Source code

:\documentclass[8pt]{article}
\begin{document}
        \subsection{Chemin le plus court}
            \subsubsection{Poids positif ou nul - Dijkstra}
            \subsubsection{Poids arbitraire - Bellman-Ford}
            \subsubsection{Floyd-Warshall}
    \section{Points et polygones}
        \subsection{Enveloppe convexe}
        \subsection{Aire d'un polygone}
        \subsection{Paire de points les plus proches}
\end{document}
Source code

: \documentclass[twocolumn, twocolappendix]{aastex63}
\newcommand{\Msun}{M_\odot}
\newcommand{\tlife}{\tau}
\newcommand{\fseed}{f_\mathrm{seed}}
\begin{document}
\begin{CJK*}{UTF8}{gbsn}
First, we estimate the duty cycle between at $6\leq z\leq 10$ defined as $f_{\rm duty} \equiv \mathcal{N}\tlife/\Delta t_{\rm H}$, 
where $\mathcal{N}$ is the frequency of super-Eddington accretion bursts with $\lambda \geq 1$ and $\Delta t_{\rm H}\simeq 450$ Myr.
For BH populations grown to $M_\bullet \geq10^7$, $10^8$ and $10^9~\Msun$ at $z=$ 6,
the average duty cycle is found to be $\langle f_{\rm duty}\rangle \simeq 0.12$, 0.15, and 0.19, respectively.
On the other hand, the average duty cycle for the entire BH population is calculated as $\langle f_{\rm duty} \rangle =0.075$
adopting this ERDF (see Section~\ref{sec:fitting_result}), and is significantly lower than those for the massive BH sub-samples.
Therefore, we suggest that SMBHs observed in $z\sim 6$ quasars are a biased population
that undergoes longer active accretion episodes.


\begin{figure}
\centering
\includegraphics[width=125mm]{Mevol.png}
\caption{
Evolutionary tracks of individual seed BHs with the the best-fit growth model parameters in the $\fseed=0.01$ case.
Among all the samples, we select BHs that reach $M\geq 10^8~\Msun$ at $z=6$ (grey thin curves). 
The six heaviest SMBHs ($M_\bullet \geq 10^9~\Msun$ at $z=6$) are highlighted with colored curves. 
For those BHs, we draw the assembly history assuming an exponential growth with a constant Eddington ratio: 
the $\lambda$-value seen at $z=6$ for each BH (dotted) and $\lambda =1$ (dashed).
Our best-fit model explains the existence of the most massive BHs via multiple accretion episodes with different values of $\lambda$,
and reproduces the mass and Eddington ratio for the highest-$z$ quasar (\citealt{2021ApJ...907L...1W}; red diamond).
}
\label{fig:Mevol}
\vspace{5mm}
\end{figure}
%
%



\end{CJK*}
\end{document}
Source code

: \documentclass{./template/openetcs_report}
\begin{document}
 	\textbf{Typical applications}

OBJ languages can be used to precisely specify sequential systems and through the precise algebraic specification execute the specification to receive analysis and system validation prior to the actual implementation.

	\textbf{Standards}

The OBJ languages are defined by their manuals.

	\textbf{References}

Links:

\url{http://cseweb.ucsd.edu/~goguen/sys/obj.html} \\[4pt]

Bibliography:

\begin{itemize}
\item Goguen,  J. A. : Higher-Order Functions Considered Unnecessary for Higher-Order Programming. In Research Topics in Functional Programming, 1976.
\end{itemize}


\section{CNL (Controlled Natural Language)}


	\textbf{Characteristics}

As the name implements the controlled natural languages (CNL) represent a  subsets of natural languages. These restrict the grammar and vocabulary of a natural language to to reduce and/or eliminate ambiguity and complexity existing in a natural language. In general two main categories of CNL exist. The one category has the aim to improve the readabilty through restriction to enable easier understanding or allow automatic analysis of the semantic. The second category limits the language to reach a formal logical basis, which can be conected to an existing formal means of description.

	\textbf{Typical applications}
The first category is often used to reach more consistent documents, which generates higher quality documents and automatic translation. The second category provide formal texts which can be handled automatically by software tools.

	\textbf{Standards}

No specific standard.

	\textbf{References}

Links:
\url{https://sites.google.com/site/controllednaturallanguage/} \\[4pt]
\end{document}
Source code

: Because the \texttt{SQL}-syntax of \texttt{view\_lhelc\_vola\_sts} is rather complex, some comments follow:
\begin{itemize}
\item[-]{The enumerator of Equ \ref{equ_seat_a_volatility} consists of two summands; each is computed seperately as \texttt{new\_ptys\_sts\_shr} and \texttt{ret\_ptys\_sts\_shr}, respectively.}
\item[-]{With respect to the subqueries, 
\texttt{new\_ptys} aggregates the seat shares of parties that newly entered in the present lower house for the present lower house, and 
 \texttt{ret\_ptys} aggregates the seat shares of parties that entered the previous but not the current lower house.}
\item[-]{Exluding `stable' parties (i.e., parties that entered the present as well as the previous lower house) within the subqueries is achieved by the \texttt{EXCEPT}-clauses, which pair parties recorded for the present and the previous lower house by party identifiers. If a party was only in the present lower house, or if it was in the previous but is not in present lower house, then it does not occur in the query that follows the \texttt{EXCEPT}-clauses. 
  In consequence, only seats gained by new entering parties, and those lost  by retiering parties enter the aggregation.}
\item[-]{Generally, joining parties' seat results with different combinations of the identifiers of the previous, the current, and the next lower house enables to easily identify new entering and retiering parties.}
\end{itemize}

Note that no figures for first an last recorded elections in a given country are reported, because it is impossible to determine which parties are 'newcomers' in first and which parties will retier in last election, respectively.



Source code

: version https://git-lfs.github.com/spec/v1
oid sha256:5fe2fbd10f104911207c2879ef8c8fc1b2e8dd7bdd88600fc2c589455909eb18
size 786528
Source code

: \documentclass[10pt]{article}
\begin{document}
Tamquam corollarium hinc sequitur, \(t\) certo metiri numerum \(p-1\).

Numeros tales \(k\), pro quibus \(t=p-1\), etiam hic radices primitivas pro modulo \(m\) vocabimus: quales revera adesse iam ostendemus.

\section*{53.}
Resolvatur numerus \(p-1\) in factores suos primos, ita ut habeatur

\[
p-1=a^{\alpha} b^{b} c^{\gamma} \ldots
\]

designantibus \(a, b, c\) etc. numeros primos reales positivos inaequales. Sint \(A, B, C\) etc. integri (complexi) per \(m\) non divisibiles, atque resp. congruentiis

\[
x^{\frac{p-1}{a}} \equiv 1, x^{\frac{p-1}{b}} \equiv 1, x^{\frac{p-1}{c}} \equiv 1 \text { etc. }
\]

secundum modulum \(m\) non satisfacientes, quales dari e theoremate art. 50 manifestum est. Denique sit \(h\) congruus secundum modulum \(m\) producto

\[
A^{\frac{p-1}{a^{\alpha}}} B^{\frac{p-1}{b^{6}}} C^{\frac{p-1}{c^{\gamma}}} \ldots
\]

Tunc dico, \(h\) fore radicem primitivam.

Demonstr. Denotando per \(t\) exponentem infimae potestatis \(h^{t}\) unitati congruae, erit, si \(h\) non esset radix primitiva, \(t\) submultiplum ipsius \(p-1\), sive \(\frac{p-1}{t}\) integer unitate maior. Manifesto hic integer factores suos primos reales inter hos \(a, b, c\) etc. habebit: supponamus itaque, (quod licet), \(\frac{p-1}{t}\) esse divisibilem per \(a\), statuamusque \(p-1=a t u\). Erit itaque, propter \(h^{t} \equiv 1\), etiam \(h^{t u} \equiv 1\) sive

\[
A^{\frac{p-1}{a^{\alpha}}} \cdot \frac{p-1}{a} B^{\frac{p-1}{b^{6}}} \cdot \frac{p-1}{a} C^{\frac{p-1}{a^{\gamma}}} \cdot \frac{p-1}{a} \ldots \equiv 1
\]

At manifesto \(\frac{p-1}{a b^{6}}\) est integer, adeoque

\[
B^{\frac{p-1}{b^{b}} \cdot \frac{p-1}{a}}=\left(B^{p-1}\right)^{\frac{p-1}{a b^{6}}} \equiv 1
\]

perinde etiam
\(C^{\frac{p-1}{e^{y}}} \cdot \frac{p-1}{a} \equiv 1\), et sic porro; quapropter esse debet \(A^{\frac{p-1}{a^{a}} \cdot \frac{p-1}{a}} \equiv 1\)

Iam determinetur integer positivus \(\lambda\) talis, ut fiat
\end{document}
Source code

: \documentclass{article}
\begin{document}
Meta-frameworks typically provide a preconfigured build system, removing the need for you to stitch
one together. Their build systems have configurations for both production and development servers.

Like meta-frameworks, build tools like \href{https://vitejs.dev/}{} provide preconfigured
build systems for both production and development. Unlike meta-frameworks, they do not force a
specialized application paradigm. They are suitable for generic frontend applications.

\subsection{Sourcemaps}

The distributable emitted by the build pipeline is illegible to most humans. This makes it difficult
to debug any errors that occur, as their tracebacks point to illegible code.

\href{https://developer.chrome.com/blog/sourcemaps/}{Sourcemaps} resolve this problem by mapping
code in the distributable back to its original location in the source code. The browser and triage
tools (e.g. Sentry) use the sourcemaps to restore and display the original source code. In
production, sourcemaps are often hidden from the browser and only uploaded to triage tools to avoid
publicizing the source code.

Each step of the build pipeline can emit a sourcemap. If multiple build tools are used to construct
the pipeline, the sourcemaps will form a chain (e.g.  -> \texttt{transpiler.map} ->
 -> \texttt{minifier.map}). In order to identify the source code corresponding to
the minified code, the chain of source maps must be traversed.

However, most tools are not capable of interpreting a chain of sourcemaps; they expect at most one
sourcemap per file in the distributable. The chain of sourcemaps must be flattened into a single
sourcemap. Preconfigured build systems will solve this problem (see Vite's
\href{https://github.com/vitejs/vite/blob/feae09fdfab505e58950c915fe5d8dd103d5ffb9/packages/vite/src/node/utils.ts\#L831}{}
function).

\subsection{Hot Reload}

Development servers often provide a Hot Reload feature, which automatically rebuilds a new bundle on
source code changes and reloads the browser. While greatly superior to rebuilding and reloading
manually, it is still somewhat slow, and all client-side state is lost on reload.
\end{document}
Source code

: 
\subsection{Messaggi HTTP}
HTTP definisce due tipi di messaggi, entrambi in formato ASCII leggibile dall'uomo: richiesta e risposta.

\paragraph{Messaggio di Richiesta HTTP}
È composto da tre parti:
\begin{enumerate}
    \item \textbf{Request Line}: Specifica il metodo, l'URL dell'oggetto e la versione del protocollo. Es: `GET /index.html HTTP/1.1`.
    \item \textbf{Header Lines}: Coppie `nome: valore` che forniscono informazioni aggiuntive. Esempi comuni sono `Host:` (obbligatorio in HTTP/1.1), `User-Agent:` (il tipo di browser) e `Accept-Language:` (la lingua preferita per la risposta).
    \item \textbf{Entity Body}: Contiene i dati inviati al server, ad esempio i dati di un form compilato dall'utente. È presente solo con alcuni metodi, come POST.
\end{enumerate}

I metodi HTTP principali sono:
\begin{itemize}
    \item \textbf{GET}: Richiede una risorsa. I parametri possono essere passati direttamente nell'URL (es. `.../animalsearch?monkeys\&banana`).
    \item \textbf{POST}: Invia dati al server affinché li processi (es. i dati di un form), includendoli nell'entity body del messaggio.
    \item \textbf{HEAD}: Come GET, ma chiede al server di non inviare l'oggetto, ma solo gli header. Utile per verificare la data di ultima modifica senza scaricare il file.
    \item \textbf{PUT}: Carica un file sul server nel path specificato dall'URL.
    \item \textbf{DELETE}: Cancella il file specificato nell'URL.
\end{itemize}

══════════════════════════════

Look above for the line containing "Evolutionary tracks of". Output from there through the line containing "Our best-fit model", exactly and inclusively.

Answer for the task ->
Evolutionary tracks of individual seed BHs with the the best-fit growth model parameters in the $\fseed=0.01$ case.
Among all the samples, we select BHs that reach $M\geq 10^8~\Msun$ at $z=6$ (grey thin curves). 
The six heaviest SMBHs ($M_\bullet \geq 10^9~\Msun$ at $z=6$) are highlighted with colored curves. 
For those BHs, we draw the assembly history assuming an exponential growth with a constant Eddington ratio: 
the $\lambda$-value seen at $z=6$ for each BH (dotted) and $\lambda =1$ (dashed).
Our best-fit model explains the existence of the most massive BHs via multiple accretion episodes with different values of $\lambda$,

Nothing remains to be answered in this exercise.